A few more details about the code I will be writing:
There will be no GUI.
It will need to communicate with another bespoke 'black box' device over an Ethernet network.
It will need to communicate with a MySQL database somewhere on the network.
I don't have any performance concerns as a) the number of communications with the black box will be small, around 1 per second, and the amount of data exchanged will be tiny (around 1K each time), b) the number of read/writes with the database will be small, around 5 per minute, and again the amount of data exchanged will be tiny and c) the processing that needs to be performed is fairly simplistic.

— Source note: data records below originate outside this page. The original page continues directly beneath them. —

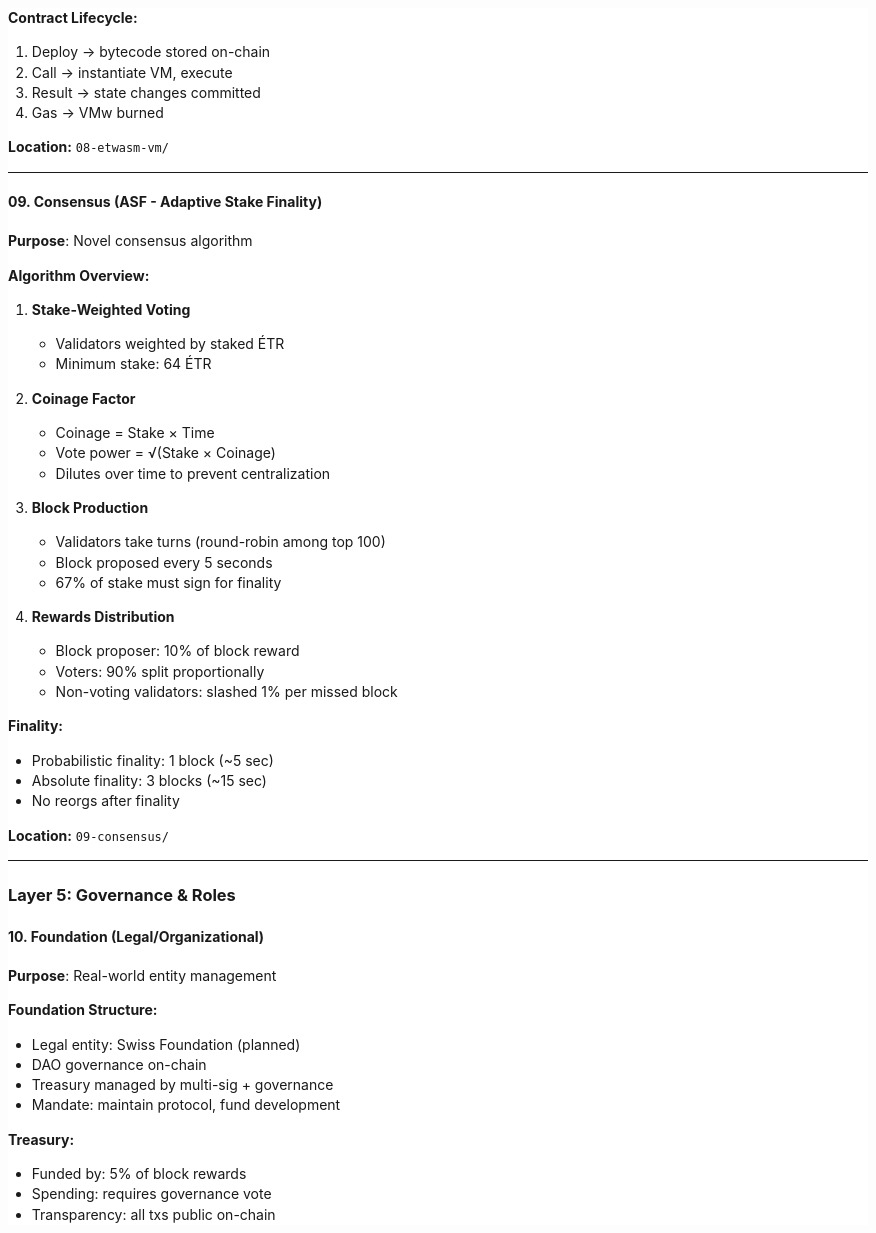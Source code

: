 **Contract Lifecycle:**
1. Deploy → bytecode stored on-chain
2. Call → instantiate VM, execute
3. Result → state changes committed
4. Gas → VMw burned

**Location:** `08-etwasm-vm/`

---

#### 09. Consensus (ASF - Adaptive Stake Finality)
**Purpose**: Novel consensus algorithm

**Algorithm Overview:**

1. **Stake-Weighted Voting**
   - Validators weighted by staked ÉTR
   - Minimum stake: 64 ÉTR

2. **Coinage Factor**
   - Coinage = Stake × Time
   - Vote power = √(Stake × Coinage)
   - Dilutes over time to prevent centralization

3. **Block Production**
   - Validators take turns (round-robin among top 100)
   - Block proposed every 5 seconds
   - 67% of stake must sign for finality

4. **Rewards Distribution**
   - Block proposer: 10% of block reward
   - Voters: 90% split proportionally
   - Non-voting validators: slashed 1% per missed block

**Finality:**
- Probabilistic finality: 1 block (~5 sec)
- Absolute finality: 3 blocks (~15 sec)
- No reorgs after finality

**Location:** `09-consensus/`

---

### Layer 5: Governance & Roles

#### 10. Foundation (Legal/Organizational)
**Purpose**: Real-world entity management

**Foundation Structure:**
- Legal entity: Swiss Foundation (planned)
- DAO governance on-chain
- Treasury managed by multi-sig + governance
- Mandate: maintain protocol, fund development

**Treasury:**
- Funded by: 5% of block rewards
- Spending: requires governance vote
- Transparency: all txs public on-chain
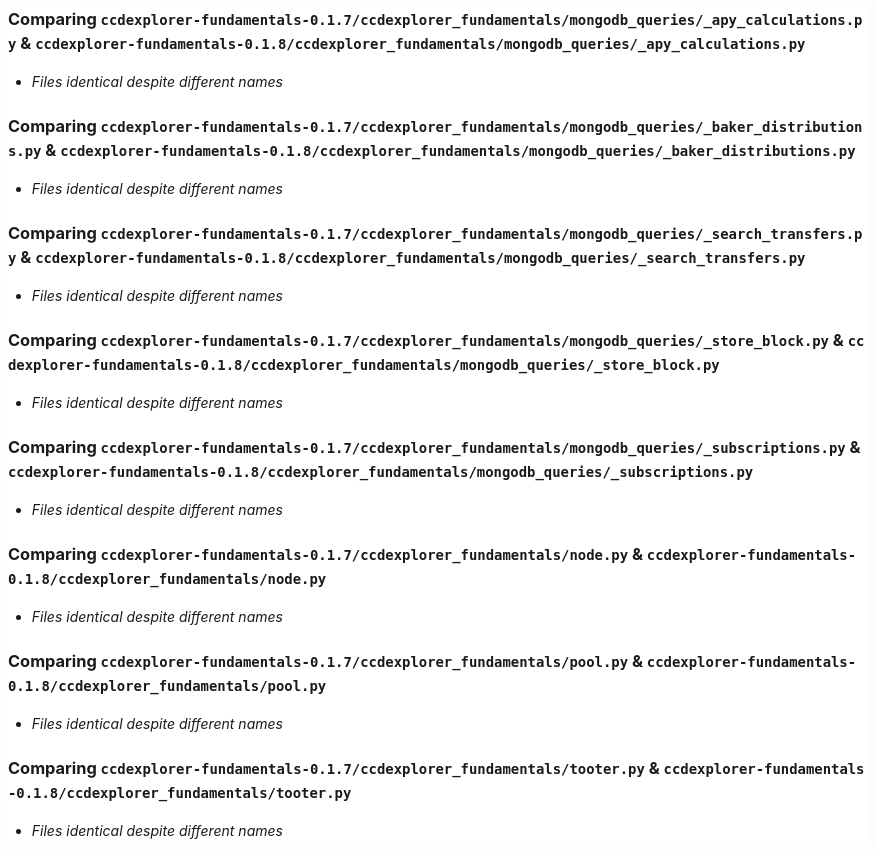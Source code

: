 
### Comparing `ccdexplorer-fundamentals-0.1.7/ccdexplorer_fundamentals/mongodb_queries/_apy_calculations.py` & `ccdexplorer-fundamentals-0.1.8/ccdexplorer_fundamentals/mongodb_queries/_apy_calculations.py`

 * *Files identical despite different names*

### Comparing `ccdexplorer-fundamentals-0.1.7/ccdexplorer_fundamentals/mongodb_queries/_baker_distributions.py` & `ccdexplorer-fundamentals-0.1.8/ccdexplorer_fundamentals/mongodb_queries/_baker_distributions.py`

 * *Files identical despite different names*

### Comparing `ccdexplorer-fundamentals-0.1.7/ccdexplorer_fundamentals/mongodb_queries/_search_transfers.py` & `ccdexplorer-fundamentals-0.1.8/ccdexplorer_fundamentals/mongodb_queries/_search_transfers.py`

 * *Files identical despite different names*

### Comparing `ccdexplorer-fundamentals-0.1.7/ccdexplorer_fundamentals/mongodb_queries/_store_block.py` & `ccdexplorer-fundamentals-0.1.8/ccdexplorer_fundamentals/mongodb_queries/_store_block.py`

 * *Files identical despite different names*

### Comparing `ccdexplorer-fundamentals-0.1.7/ccdexplorer_fundamentals/mongodb_queries/_subscriptions.py` & `ccdexplorer-fundamentals-0.1.8/ccdexplorer_fundamentals/mongodb_queries/_subscriptions.py`

 * *Files identical despite different names*

### Comparing `ccdexplorer-fundamentals-0.1.7/ccdexplorer_fundamentals/node.py` & `ccdexplorer-fundamentals-0.1.8/ccdexplorer_fundamentals/node.py`

 * *Files identical despite different names*

### Comparing `ccdexplorer-fundamentals-0.1.7/ccdexplorer_fundamentals/pool.py` & `ccdexplorer-fundamentals-0.1.8/ccdexplorer_fundamentals/pool.py`

 * *Files identical despite different names*

### Comparing `ccdexplorer-fundamentals-0.1.7/ccdexplorer_fundamentals/tooter.py` & `ccdexplorer-fundamentals-0.1.8/ccdexplorer_fundamentals/tooter.py`

 * *Files identical despite different names*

Nothing I'm doing is very 'close to the metal' so I don't want to use languages that are too low level. Ease of development and ease of deployment are my main priorities.
I'm not expecting there to be a perfect solution so I can live with things like, for example, having to have slightly different configuration files for Windows machines than for Linux boxes etc. I would like to avoid having to compile the software for each host machine if possible though.
I would value your thoughts as to which development language you think is most suitable.
Cheers,
Jim
I'd go with a decent scripting language such as Python, Perl or Ruby personally. All of those have decent library support, can communicate easily with both local and remote MySQL databases and are pretty platform independent.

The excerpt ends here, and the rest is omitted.